2014 Mazda 3: Americans Like Sedans
March 26, 2014
Behold. The empty cargo bay of the 2014 Mazda 3 S. I loaded a shallow cabinet about three feet tall, six cardboard boxes full of books, and a handful of other loose knickknacks in here earlier. You didn't want to see the photo. Seriously. Looked like I was living out of the car.
When I finally cleared the hold, I stood back and stared. I decided a wagon/hatchback/truck bed will always have a place in my life. They will be a prerequisite before any coupes or roadsters are considered. They just make too much sense.
Yet apparently I'm in the minority of American buyers, as you have to constantly badger automakers about why they don't offer hatch/wagon versions of popular two- and four-door models, models usually offered in other countries. The Mazda 6 sport wagon, which looks like a larger, even more useful Mazda 3, comes to mind.
Low volume, they say. Cost too much to certify. Americans like crossovers and we, the automaker, like crossover profit. Hatchbacks enjoy more success than wagons obviously, but it appears that many Americans can't do without a trunk, a rear shelf or at least an elevated ride height.
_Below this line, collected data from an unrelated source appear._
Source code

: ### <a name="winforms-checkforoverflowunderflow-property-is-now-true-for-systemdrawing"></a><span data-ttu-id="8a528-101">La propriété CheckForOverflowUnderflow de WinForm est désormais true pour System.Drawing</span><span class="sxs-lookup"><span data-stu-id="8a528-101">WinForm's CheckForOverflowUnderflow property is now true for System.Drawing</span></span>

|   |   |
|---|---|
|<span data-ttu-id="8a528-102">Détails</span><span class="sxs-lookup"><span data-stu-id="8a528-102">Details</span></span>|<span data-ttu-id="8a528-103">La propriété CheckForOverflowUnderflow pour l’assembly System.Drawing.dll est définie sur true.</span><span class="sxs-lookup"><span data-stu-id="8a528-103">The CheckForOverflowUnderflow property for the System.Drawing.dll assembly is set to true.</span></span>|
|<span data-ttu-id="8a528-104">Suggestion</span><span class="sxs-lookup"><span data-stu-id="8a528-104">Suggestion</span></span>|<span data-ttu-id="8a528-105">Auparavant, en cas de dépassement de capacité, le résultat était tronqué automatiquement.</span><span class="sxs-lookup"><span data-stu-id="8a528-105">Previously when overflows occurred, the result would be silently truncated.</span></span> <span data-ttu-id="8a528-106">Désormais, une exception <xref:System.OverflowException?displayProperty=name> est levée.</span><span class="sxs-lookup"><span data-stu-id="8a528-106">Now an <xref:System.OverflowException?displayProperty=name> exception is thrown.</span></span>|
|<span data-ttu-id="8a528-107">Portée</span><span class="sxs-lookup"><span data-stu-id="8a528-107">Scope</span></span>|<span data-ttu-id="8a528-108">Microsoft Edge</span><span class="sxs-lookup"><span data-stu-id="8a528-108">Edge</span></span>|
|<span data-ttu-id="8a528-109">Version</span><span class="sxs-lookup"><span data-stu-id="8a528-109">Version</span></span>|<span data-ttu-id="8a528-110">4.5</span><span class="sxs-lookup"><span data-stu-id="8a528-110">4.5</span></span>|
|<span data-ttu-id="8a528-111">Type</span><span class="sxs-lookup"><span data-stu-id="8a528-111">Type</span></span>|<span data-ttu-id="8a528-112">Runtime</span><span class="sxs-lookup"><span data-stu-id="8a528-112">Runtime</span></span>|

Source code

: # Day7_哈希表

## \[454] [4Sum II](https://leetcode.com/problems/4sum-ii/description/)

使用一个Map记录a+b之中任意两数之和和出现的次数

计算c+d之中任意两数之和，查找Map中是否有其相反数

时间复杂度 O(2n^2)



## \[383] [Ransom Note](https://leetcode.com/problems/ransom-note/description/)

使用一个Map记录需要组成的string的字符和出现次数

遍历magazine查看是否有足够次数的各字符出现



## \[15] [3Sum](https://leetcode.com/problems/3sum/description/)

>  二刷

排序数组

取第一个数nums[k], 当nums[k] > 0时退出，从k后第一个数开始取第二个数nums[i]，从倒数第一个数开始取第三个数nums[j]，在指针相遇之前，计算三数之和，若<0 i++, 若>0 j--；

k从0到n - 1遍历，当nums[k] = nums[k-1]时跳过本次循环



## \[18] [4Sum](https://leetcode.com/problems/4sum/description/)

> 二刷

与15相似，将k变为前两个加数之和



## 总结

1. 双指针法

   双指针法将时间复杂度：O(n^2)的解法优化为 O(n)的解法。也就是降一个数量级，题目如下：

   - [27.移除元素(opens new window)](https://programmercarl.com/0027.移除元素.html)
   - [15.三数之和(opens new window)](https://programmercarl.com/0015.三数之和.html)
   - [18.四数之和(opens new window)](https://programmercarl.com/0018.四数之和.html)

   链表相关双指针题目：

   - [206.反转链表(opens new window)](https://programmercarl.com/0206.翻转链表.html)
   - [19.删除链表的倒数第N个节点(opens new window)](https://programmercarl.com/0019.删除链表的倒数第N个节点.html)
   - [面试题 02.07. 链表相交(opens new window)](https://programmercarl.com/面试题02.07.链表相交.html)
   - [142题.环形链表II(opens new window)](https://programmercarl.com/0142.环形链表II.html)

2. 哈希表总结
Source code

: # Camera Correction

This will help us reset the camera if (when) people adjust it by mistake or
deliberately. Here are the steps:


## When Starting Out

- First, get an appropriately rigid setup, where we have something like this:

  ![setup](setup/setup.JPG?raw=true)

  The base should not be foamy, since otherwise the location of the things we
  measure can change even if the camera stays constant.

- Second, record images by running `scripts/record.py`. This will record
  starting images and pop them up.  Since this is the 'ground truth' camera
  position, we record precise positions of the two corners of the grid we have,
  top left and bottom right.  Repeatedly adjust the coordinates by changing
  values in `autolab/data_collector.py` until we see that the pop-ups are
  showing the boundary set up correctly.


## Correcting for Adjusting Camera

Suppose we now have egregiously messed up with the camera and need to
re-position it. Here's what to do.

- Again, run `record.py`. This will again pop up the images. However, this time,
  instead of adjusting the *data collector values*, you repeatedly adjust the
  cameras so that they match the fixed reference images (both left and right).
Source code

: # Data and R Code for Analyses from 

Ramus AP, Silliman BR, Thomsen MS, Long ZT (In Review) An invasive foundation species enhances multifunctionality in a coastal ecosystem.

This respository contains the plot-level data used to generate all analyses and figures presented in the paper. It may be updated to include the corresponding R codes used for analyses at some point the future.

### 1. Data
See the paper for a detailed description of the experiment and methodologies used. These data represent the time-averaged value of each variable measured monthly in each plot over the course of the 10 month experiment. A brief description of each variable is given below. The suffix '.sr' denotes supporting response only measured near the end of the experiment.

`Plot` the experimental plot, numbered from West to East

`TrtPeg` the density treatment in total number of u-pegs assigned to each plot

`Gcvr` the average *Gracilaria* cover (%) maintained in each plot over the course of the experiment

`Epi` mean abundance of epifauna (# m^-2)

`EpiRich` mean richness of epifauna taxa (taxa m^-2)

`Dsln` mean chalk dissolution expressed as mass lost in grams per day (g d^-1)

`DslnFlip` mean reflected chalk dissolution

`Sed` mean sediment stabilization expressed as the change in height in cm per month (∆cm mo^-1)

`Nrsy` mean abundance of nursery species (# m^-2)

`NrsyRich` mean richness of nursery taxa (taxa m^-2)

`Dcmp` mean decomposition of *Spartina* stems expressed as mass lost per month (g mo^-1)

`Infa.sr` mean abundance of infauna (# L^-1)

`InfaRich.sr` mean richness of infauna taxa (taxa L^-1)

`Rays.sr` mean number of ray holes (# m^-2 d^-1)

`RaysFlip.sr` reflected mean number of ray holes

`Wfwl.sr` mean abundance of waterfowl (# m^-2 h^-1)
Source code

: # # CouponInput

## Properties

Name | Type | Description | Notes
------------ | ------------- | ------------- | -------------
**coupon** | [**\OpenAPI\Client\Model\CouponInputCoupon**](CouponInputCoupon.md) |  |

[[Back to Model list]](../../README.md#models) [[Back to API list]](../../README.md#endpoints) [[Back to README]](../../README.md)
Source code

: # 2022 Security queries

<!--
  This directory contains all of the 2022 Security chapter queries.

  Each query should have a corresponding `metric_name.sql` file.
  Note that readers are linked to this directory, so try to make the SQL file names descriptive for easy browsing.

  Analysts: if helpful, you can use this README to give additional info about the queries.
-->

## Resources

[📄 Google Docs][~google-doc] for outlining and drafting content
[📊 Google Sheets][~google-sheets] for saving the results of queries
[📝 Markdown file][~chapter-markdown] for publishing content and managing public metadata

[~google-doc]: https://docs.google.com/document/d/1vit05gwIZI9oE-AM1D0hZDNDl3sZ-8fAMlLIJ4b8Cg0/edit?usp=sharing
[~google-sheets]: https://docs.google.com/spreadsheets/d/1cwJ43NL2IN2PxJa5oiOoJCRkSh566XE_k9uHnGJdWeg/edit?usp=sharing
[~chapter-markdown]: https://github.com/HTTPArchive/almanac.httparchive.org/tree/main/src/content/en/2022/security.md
Consider a recent report that shows Mazda 3 sales sliding every month since August. The report concludes that sales aren't falling to Golfs, Elantra GTs or Ford Focus hatches, for example. That would at least suggest a demand for hatchbacks and that perhaps the Mazda 3 just doesn't measure up. But instead, 3 sales are falling to Civics and Corollas — Sedans! — as part of an incentive game that Mazda says it won't join.
The Mazda 3 S has 47.1 cubic-feet back there. That was plenty for my short-notice, quick-grab errand. It would likely cover 80 percent of my other daily needs. So why are wagon/hatches slow sellers? What's your take?